What happens a lot is we overvalue the outcome versus the process.
Let Ideas Grow
Rather than thinking about what the end result will look like, execute on the process.
Going through the process gives you the opportunity to develop ideas on paper, make proper adjustments and assess your goals without sacrificing quality. While there are no concrete “rules” to follow in design, it’s important to have a consistent process to rely on. What works for you might not work for someone else, but you should consider what you’re trying to accomplish before making decisions.
A good example of this is a marathon. Most people can’t show up on the day of the marathon and expect to succeed. You have to go through the process of training. Today, you might make it around the block. Tomorrow, two blocks, and so on until you have built up enough endurance to successfully finish the marathon.
While finishing the marathon is a huge accomplishment, it’s easy to see that the training (aka the process), was actually the crucial factor in your success. The exact same concept applies to design.
Focusing on the small tasks immediately in front of you will allow you to accomplish great things with value in the future.
People only see the results. They don’t see the endless hours spent in the gym working, sweating, screaming. – Arnorld Schwarzenegger
Create More Value
If you’re taking on pro bono projects, make it clear to your client that the work isn’t exactly “free.” Have a dollar amount shown with a line through it like this:
$1,000. This will make the client understand that there’s value behind what you do. By showing your process in a case study, you reinforce this concept even more.
It’s easy to dumb-down creative work because people are used to only seeing the polished version and not all the revisions, breaks, sketches, outlines, mind maps, research, brainstorming and time that went into it, which are all part of the process.

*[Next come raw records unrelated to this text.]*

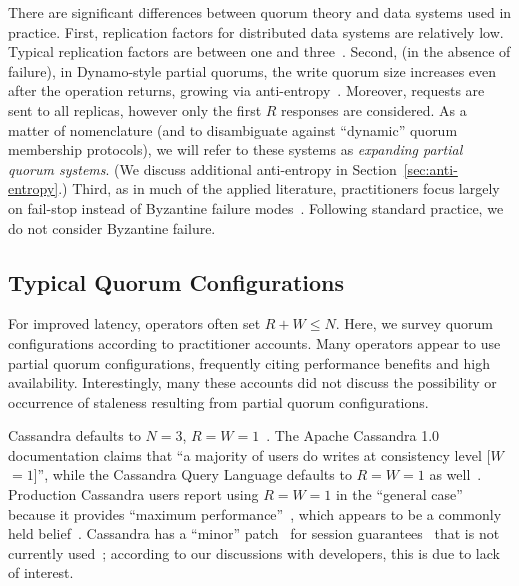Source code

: \documentclass{vldb}
\newcommand{\subsectionskip}{-0em}
\begin{document}
There are significant differences between quorum theory and data
systems used in practice.  First, replication factors for distributed
data systems are relatively low.  Typical replication factors are
between one and three~\cite{cassandradefault, feinbergpc, codapc}.
Second, (in the absence of failure), in Dynamo-style partial quorums,
the write quorum size increases even after the operation returns,
growing via anti-entropy~\cite{antientropy}.  Moreover, requests are
sent to all replicas, however only the first $R$ responses are
considered.  As a matter of nomenclature (and to disambiguate against
``dynamic'' quorum membership protocols), we will refer to these
systems as \textit{expanding partial quorum systems}. (We discuss
additional anti-entropy in Section~\ref{sec:anti-entropy}.) Third, as
in much of the applied literature, practitioners focus largely on
fail-stop instead of Byzantine failure
modes~\cite{birman-byzantine}.  Following standard practice, we do not
consider Byzantine failure.


\vspace{\subsectionskip}\subsection{Typical Quorum Configurations}

For improved latency, operators often set $R+W \leq N$.  Here, we
survey quorum configurations according to practitioner accounts.  Many
operators appear to use partial quorum configurations, frequently
citing performance benefits and high availability. Interestingly, many
these accounts did not discuss the possibility or occurrence of
staleness resulting from partial quorum configurations.

Cassandra defaults to $N$$=$$3$,
$R$$=$$W$$=$$1$~\cite{cassandradefault}. The Apache Cassandra 1.0
documentation claims that ``a majority of users do writes at
consistency level [$W$$=$$1$]'', while the Cassandra Query Language
defaults to $R$$=$$W$$=$$1$ as well~\cite{cassandra-docs}.  Production
Cassandra users report using $R$$=$$W$$=$$1$ in the ``general case''
because it provides ``maximum performance''~\cite{maxperfblog}, which
appears to be a commonly held belief~\cite{reddit, outbrain}.
Cassandra has a ``minor'' patch~\cite{cassandra-session} for session
guarantees~\cite{sessionguarantees} that is not currently
used~\cite{cassandra-session-revert}; according to our
discussions with developers, this is due to lack of interest.
\end{document}
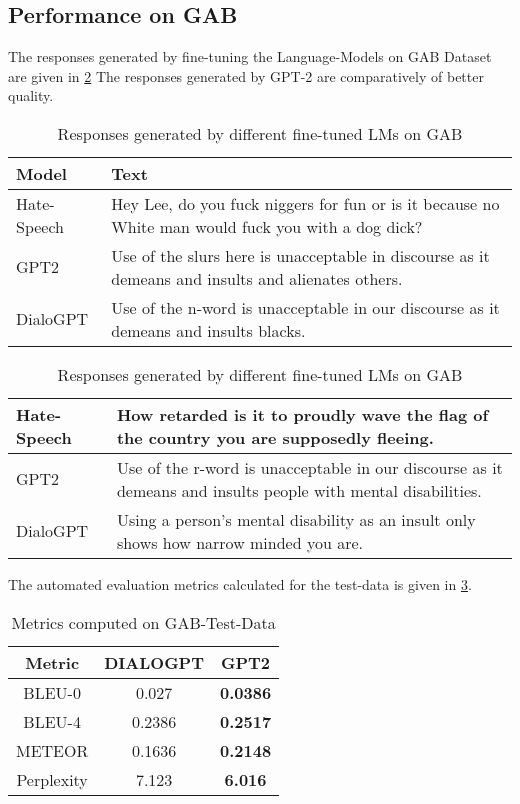 \subsection{Performance on GAB}

\par The responses generated by fine-tuning the Language-Models on GAB Dataset are given in \ref{example-5} The responses generated by GPT-2 are comparatively of better quality.

\begin{table}[h]
\begin{tabular}{ |p{3cm}||p{12cm}|  }
 \hline
 \textbf{Model} & \textbf{Text}\\
 \hline
 Hate-Speech   &  Hey Lee, do you fuck niggers for fun or is it because no White man would fuck you with a dog dick?   \\
 \hline
 GPT2 & Use of the slurs here is unacceptable in discourse as it demeans and insults and alienates others.\\
 \hline 
 DialoGPT & Use of the n-word is unacceptable in our discourse as it demeans and insults blacks.\\
 \hline
\end{tabular}
\begin{tabular}{ |p{3cm}||p{12cm}|  }
 \hline
 \hline
 Hate-Speech   & How retarded is it to proudly wave the flag of the country you are supposedly fleeing. \\
 \hline
 GPT2 & Use of the r-word is unacceptable in our discourse as it demeans and insults people with mental disabilities.\\
 \hline 
 DialoGPT & Using a person's mental disability as an insult only shows how narrow minded you are.\\
 \hline
\end{tabular}
\caption{Responses generated by different fine-tuned LMs on GAB}
\label{example-5}
\end{table}

\par The automated evaluation metrics calculated for the test-data is given in \ref{example-6}.

\begin{table}[h]
\centering
\begin{tabular}{ |c||c|c|}
 \hline
 \textbf{Metric} & \textbf{DIALOGPT} & \textbf{GPT2} \\
 \hline
  BLEU-0 &  0.027 &  \textbf{0.0386}\\
 \hline
  BLEU-4 & 0.2386 & \textbf{0.2517} \\
 \hline 
  METEOR & 0.1636 & \textbf{0.2148} \\
 \hline 
  Perplexity & 7.123 & \textbf{6.016}\\
  \hline
\end{tabular}
\caption{Metrics computed on GAB-Test-Data}
\label{example-6}
\end{table}
\newpage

If you were to compare a design that went through a 4-week development process to one that took a day, which do you think would be more effective in the long run?
Questions to Ask Yourself
- Do I know my process?
- Is it written down?
- Does my client know the value if it’s free?
- Am I documenting the design process in a case study?
- Why? (ask this a lot)
Making a design look effortless takes a lot of effort. As artists and designers, it’s our job to communicate the message visually while also making it effective and beautiful.